→ **YOUR GOAL**
A stretch of the entries below is to be set down exactly, running from the line with "开卷考试，以往都是马光志老师" through the line with "考试不难，但是要细心。", both included, and no other line.

*** DATA TO USE ***

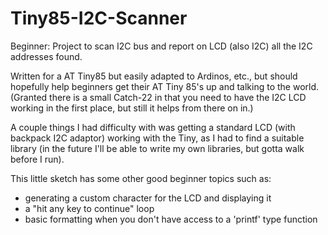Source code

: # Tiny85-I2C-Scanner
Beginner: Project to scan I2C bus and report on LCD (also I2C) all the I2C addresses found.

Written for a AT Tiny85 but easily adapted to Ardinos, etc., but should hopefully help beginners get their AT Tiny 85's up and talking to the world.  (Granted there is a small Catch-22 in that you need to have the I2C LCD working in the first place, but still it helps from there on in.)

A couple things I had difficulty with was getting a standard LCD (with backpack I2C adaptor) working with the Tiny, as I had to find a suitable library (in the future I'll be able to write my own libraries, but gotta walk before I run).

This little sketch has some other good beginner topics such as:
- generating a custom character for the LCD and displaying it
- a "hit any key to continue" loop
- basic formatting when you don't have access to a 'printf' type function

*** End of DATA TO USE ***
*** DATA TO USE ***

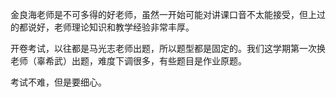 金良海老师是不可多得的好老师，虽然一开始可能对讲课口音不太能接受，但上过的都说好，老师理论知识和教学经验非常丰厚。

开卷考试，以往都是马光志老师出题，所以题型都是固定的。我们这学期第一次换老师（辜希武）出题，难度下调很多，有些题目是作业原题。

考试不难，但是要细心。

*** End of DATA TO USE ***

→ **RESPONSE TO THIS TASK**
开卷考试，以往都是马光志老师出题，所以题型都是固定的。我们这学期第一次换老师（辜希武）出题，难度下调很多，有些题目是作业原题。

考试不难，但是要细心。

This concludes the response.